A organização além de inovadora pode fazer por merecer o selo “inovadora-sustentável” quando a inovação que promove ultrapassa a capacidade de sobreviver, crescer e perpetuar da organização, o que per se já não significa pouco. Inovação cuja finalidade esteja relacionada com políticas e iniciativas que respeitem a sociedade e o meio ambiente. E cuja ação nasça de uma prática deliberada e em base sistemática que permita orientar esforços, recursos e metas para enfrentar os desafios que possam contribuir para avançar na busca de padrões de desenvolvimento sustentável, dentro de uma perspectiva duradoura e consistente. Dessa maneira, ela se torna de fato uma organização alinhada ao desenvolvimento regional, nacional, infranacional, em suma, do planeta.

O desafio para as empresas é perseguir, de acordo com Ignacis Sachs, a sustentabilidade do desenvolvimento, que se desagrega em cinco dimensões: a sustentabilidade social, econômica, ecológica, espacial e cultural. A primeira refere-se à construção de uma sociedade com mais eqüidade, que seja capaz de reduzir as desigualdades sociais e regionais. A sustentabilidade econômica inclui a preocupação com o uso eficiente dos recursos. A sustentabilidade ecológica acontece a partir de ações que visam a aumentar a capacidade de suporte do planeta para fins socialmente válidos, tais como limitação do consumo de combustíveis fósseis e de outros recursos esgotáveis e redução da poluição. A sustentabilidade espacial refere-se à busca de uma configuração rural-urbana equilibrada e uma melhor solução para os assentamentos humanos. A sustentabilidade cultural caracteriza-se pelo respeito que deve ser dado às diferentes culturas e às suas contribuições para a construção de modelos de desenvolvimento apropriados às especificidades de cada ecossistema, cada cultura e cada local.

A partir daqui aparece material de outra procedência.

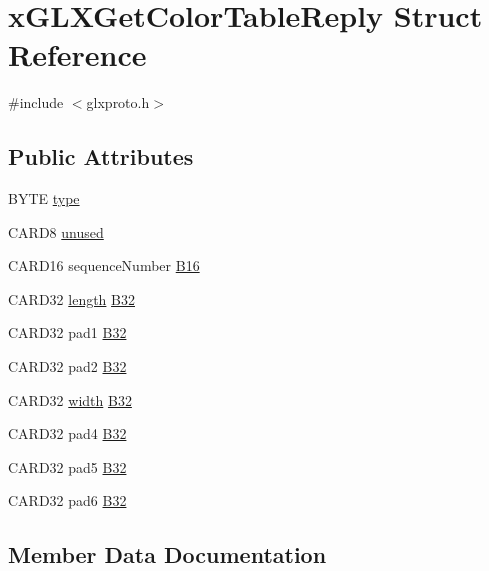 \hypertarget{structx_g_l_x_get_color_table_reply}{}\section{x\+G\+L\+X\+Get\+Color\+Table\+Reply Struct Reference}
\label{structx_g_l_x_get_color_table_reply}


{\ttfamily \#include $<$glxproto.\+h$>$}

\subsection*{Public Attributes}
\begin{DoxyCompactItemize}
\item 
B\+Y\+TE \hyperlink{structx_g_l_x_get_color_table_reply_ac3a618e8ba14c298e7396ebb83675ce4}{type}
\item 
C\+A\+R\+D8 \hyperlink{structx_g_l_x_get_color_table_reply_ac0e2d2b346441c72ebe4db3eb51f0a11}{unused}
\item 
C\+A\+R\+D16 sequence\+Number \hyperlink{structx_g_l_x_get_color_table_reply_a1862f95d93c57e8a9a250983684529e7}{B16}
\item 
C\+A\+R\+D32 \hyperlink{glcorearb_8h_ab9c919755bde3b34349e23a32b4e0fa7}{length} \hyperlink{structx_g_l_x_get_color_table_reply_a0f8a1ce193ea576723df733833634f26}{B32}
\item 
C\+A\+R\+D32 pad1 \hyperlink{structx_g_l_x_get_color_table_reply_aacb7fbc2db39137a3185a14809c02687}{B32}
\item 
C\+A\+R\+D32 pad2 \hyperlink{structx_g_l_x_get_color_table_reply_aade065eb384cb54395990a68d2043371}{B32}
\item 
C\+A\+R\+D32 \hyperlink{gl_8h_a9a82cf3caff84cabc4598e2619faac17}{width} \hyperlink{structx_g_l_x_get_color_table_reply_ac15c2976e2ecbad35051499fe70da0fd}{B32}
\item 
C\+A\+R\+D32 pad4 \hyperlink{structx_g_l_x_get_color_table_reply_ab2ccd83a3ad7f10a63b0247137d44c97}{B32}
\item 
C\+A\+R\+D32 pad5 \hyperlink{structx_g_l_x_get_color_table_reply_a3394f4434c6deec4ba5d91cc084bdb4a}{B32}
\item 
C\+A\+R\+D32 pad6 \hyperlink{structx_g_l_x_get_color_table_reply_a0a6b73883574ff086802ec81ba12548a}{B32}
\end{DoxyCompactItemize}


\subsection{Member Data Documentation}
\mbox{\label{structx_g_l_x_get_color_table_reply_a1862f95d93c57e8a9a250983684529e7}} 
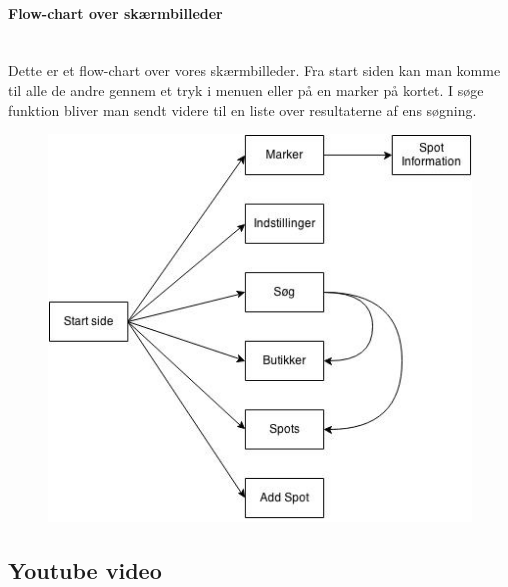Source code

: \documentclass[12pt]{article}
\begin{document}
\newpage
\paragraph{Flow-chart over skærmbilleder}\mbox{}\\
Dette er et flow-chart over vores skærmbilleder. Fra start siden kan man komme til alle de andre gennem et tryk i menuen eller på en marker på kortet. I søge funktion bliver man sendt videre til en liste over resultaterne af ens søgning.
\begin{figure}[h]
\includegraphics[scale = 0.8]{flowDiagram}
\end{figure}
\newpage
\subsection*{Youtube video}
\end{document}

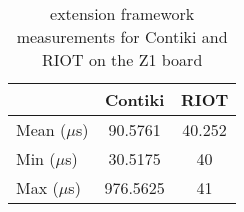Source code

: \begin{table}[!ht]
  \centering
  \begin{tabular}{l|c|c}
                & Contiki  & RIOT \\ \hline
  Mean ($\mu$s) & 90.5761  & 40.252      \\
  Min  ($\mu$s) & 30.5175  & 40      \\
  Max  ($\mu$s) & 976.5625 & 41     
  \end{tabular}
  \caption{extension framework measurements for Contiki and RIOT on the Z1 board}
  \label{tab:extension-framework-z1}
  \end{table}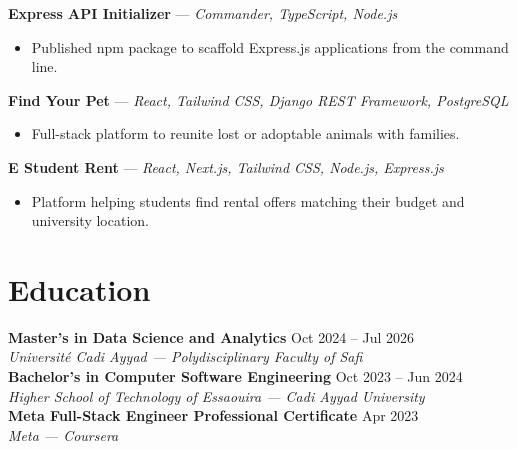 \documentclass[11pt,a4paper]{article}
\begin{document}
\vspace{2pt}
{\small
\textbf{Express API Initializer} --- \textit{Commander, TypeScript, Node.js}}
\begin{itemize}[leftmargin=12pt]
  \item {\small Published npm package to scaffold Express.js applications from the command line.}
\end{itemize}

\vspace{2pt}
{\small
\textbf{Find Your Pet} --- \textit{React, Tailwind CSS, Django REST Framework, PostgreSQL}}
\begin{itemize}[leftmargin=12pt]
  \item {\small Full-stack platform to reunite lost or adoptable animals with families.}
\end{itemize}

\vspace{2pt}
{\small
\textbf{E Student Rent} --- \textit{React, Next.js, Tailwind CSS, Node.js, Express.js}}
\begin{itemize}[leftmargin=12pt]
  \item {\small Platform helping students find rental offers matching their budget and university location.}
\end{itemize}

\section{Education}

{\small
\textbf{Master's in Data Science and Analytics} \hfill Oct 2024 -- Jul 2026 \\
\textit{Universit\'{e} Cadi Ayyad --- Polydisciplinary Faculty of Safi} \\[4pt]
\textbf{Bachelor's in Computer Software Engineering} \hfill Oct 2023 -- Jun 2024 \\
\textit{Higher School of Technology of Essaouira --- Cadi Ayyad University} \\[4pt]
\textbf{Meta Full-Stack Engineer Professional Certificate} \hfill Apr 2023 \\
\textit{Meta --- Coursera} }
\end{document}
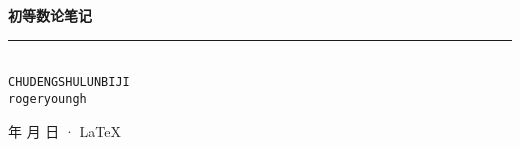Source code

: \documentclass[cn,11pt,blue,normal,founder]{elegantbook}
\begin{document}
\newcommand\mfrac[2]{\dfrac{#1\smash[b]{\strut}}{#2\smash[t]{\strut}}}
\newcommand\RR{\mathbb{R}}
\newcommand\NN{\mathbb{N}}
\newcommand\QQ{\mathbb{Q}}
\newcommand\ee{\mathrm{e}}
\newcommand\dd{\mathrm{d}}
\newcommand\uppi{\mathrm{\pi}}
\newcommand\num[1]{{\textit{（}}{\rm{#1}}{\textit{）}}}

\begin{titlepage}
    \vspace*{25ex}%
    \begin{minipage}{.9\textwidth}
    \flushright
        {\textbf{初等数论笔记}}\\%
        \rule{\linewidth}{1pt}\\ \vspace{2ex}
        {\texttt{CHUDENGSHULUNBIJI}} \\%
        \vspace{20ex}%
        {\texttt{rogeryoungh}}%
    \end{minipage}
    \vfill\centering
    {\number\year 年 \number\month 月 \number\day 日 · \LaTeX{}}
\end{titlepage}
\clearpage{\hypersetup{hidelinks}\tableofcontents}

\clearpage

\end{document}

Assim sendo, as OIS são aquelas empresas que buscam um desenvolvimento socialmente includente, tecnologicamente prudente e economicamente eficiente.

E qual é o desafio para o Brasil, uma nação com um Sistema Nacional de Inovação incompleto e descontínuo, com infra-estrutura tecnológica mínima., que possui ciência e tecnologia mas não a transforma em efetivo sistema de inovação? É justamente o de criar condições para que floresçam no país políticas voltadas basicamente para a difusão da inovação, com forte capacidade doméstica de absorver os avanços técnicos gerados nos sistemas maduros que têm, por sua vez, a capacidade de manter o país próximo à (ou na) fronteira tecnológica internacional.